According to Kramer and Darrell (366) “so long as racism exists within society at large, it will be found within the criminal justice system.” This is because the attitudes, assumptions, policies within the justice systems are greatly influenced by the overt bias fueled by racism. The statistics for arrests and capital punishment data for juvenile offenders provide groundbreaking analysis on the use of race by public authorities as an indication of risk to increased criminality. Nationwide each year, police make 2.2 million juvenile arrests, 1.7 million cases are referred to juvenile courts, an estimated 400,000 youths cycle through juvenile detention centers, and nearly 100,000 youths are confined in juvenile jails (Darrell and Demuth, 146).

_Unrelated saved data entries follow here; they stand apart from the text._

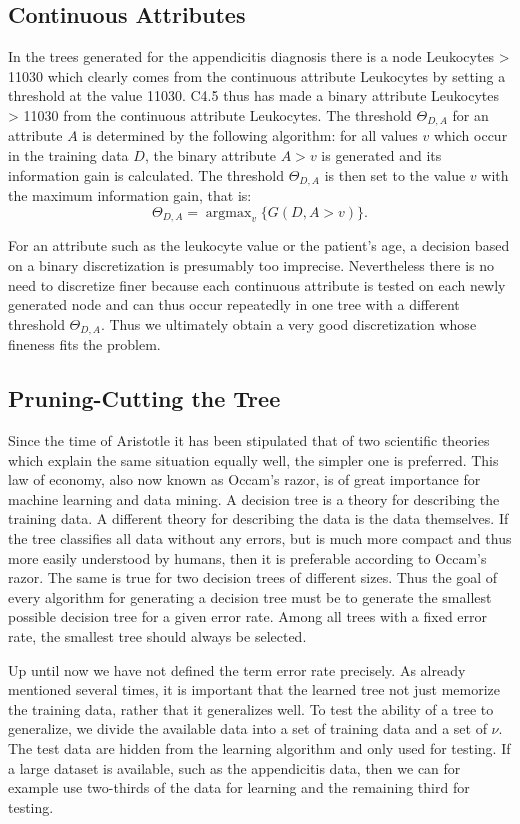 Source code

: \documentclass[10pt]{book}
\begin{document}
\subsection{Continuous Attributes}
In the trees generated for the appendicitis diagnosis there is a node Leukocytes > 11030 which clearly comes from the continuous attribute Leukocytes by setting a threshold at the value 11030. C4.5 thus has made a binary attribute Leukocytes > 11030 from the continuous attribute Leukocytes. The threshold $\Theta_{D, A}$ for an attribute $A$ is determined by the following algorithm: for all values $v$ which occur in the training data $D$, the binary attribute $A>v$ is generated and its information gain is calculated. The threshold $\Theta_{D, A}$ is then set to the value $v$ with the maximum information gain, that is:
$$
\Theta_{D, A}=\operatorname{argmax}_{v}\{G(D, A>v)\}.
$$

For an attribute such as the leukocyte value or the patient's age, a decision based on a binary discretization is presumably too imprecise. Nevertheless there is no need to discretize finer because each continuous attribute is tested on each newly generated node and can thus occur repeatedly in one tree with a different threshold $\Theta_{D, A}$. Thus we ultimately obtain a very good discretization whose fineness fits the problem.

\subsection{Pruning-Cutting the Tree}
Since the time of Aristotle it has been stipulated that of two scientific theories which explain the same situation equally well, the simpler one is preferred. This law of economy, also now known as Occam's razor, is of great importance for machine learning and data mining.
A decision tree is a theory for describing the training data. A different theory for describing the data is the data themselves. If the tree classifies all data without any errors, but is much more compact and thus more easily understood by humans, then it is preferable according to Occam's razor. The same is true for two decision trees of different sizes. Thus the goal of every algorithm for generating a decision tree must be to generate the smallest possible decision tree for a given error rate. Among all trees with a fixed error rate, the smallest tree should always be selected.

Up until now we have not defined the term error rate precisely. As already mentioned several times, it is important that the learned tree not just memorize the training data, rather that it generalizes well. To test the ability of a tree to generalize, we divide the available data into a set of training data and a set of $\nu$. The test data are hidden from the learning algorithm and only used for testing. If a large dataset is available, such as the appendicitis data, then we can for example use two-thirds of the data for learning and the remaining third for testing.
\end{document}

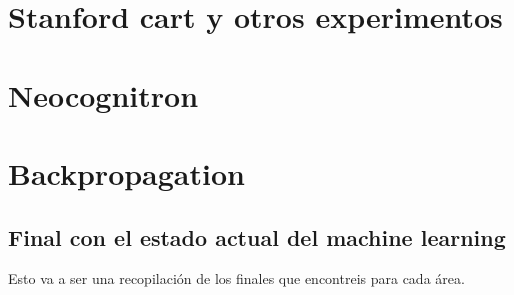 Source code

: \documentclass[a4paper, 11pt]{article} %
\begin{document}
\section{Stanford cart y otros experimentos}
\section{Neocognitron}
\section{Backpropagation}

\subsection{Final con el estado actual del machine learning}
Esto va a ser una recopilación de los finales que encontreis para cada área.
\end{document}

The issue becomes more profound when this data is analyzed along racial lines. According to Justice Policy Institute (31), “while African American, youth represent 17% of their age group within the general population, they represent 46% of juvenile arrests, 31% of referrals to juvenile court, and 41% of waivers to adult court.”
Statistics availed at the community and national levels reveal disparity in the delivery of justice along racial lines. The commonly used phenomenon “driving while black” indicates the levels at which assumptions and myths impede on equal delivery of justice. In fact, persons of minority origins experience higher rates of traffic stops and traffic-related crimes than whites. Other studies illustrate that “thirty-eight percent of prison and jail inmates are African American, compared to their 13% percent share of the overall population; Latinos constitute 19% of the prison and jail population compared to their 15% share of the population” (Justice Policy Institute, 31).
In conclusion, the public authorities in the United States have long used race as a signal of an increased risk of criminality. Research reviewed indicates that historical legal cases, the detentions of persons of Japanese origins during World War II and data revealed by state organs and research studies abide in the fact that disparate treatment of persons of color occurs incrementally across the entire spectrum of America’s criminal justice system. Race and ethnicity matter within the justice system based on the severity and types of the crimes.
Borjas, George. Heaven’s Door: Immigration Policy and the American Economy. Princeton: Princeton University Press, 1999. Print.
Darrell, Steffensmeier, and Demuth Stephen. Ethnicity and Judges’ Sentencing Decisions: Hispanic-Black-White Comparisons. Criminology 39: (2001): 145-178.
Justice Policy Institute. Reducing Disproportionate Minority Confinement: The Multnomah County, Oregon Success Story, and its Implications. Washington, D.C: 2002. Print.
Kennedy, Randall. Race, crime, and the law. University of California. Vintage Books. 1997. Print.
Kramer, John and Darrell Steffensmeier. Race and Imprisonment Decisions, Sociological Quarterly. 35, 2 (1993): 357-376. Print.